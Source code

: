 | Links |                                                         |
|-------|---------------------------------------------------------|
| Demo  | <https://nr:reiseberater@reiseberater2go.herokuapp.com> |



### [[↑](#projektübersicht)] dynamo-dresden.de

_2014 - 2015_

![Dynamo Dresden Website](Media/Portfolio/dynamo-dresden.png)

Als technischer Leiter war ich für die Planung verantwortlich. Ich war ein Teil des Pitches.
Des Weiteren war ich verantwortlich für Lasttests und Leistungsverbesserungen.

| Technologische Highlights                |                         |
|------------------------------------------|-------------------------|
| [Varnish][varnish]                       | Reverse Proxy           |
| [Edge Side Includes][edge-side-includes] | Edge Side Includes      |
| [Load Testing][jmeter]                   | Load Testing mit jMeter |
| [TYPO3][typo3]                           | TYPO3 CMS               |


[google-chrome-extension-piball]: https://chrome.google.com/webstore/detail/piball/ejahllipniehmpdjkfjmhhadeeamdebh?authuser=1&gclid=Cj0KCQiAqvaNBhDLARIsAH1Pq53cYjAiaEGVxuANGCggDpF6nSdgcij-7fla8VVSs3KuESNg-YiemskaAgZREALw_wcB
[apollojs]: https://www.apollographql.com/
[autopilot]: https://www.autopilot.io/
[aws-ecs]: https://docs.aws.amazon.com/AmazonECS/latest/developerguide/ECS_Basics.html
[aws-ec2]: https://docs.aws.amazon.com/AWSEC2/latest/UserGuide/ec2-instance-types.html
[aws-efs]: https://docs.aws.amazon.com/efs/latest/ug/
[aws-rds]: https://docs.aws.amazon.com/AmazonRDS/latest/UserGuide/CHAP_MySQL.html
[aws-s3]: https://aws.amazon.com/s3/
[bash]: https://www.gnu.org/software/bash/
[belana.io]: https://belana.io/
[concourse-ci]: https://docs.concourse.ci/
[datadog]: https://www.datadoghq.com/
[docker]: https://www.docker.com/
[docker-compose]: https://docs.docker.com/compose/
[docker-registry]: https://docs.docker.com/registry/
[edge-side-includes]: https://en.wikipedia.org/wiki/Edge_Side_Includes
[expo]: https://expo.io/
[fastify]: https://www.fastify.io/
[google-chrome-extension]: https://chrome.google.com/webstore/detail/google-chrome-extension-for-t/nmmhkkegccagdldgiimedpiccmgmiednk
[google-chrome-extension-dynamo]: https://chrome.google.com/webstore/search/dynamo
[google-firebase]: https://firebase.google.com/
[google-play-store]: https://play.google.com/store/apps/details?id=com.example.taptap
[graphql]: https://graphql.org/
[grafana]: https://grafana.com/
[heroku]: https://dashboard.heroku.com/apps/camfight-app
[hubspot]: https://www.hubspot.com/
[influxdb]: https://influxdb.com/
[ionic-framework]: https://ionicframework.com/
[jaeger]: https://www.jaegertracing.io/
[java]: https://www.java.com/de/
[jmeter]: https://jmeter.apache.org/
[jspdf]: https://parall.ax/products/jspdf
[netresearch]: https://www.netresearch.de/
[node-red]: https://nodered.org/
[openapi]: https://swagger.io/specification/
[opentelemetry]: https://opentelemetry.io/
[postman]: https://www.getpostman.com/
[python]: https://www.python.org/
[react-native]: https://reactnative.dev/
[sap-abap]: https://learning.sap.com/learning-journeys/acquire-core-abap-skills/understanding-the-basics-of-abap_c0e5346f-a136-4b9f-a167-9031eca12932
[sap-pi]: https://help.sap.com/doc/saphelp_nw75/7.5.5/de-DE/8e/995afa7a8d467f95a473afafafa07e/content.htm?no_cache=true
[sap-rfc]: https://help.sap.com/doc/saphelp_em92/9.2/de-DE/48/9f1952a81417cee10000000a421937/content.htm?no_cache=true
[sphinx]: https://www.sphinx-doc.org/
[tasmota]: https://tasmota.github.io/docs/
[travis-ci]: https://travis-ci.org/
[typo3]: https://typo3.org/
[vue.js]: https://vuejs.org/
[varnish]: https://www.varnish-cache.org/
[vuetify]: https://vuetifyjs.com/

■ ■ ■

Task: From the listing above, give the number of lines in which the word "webstore" occurs, and nothing else.

Written answer: 3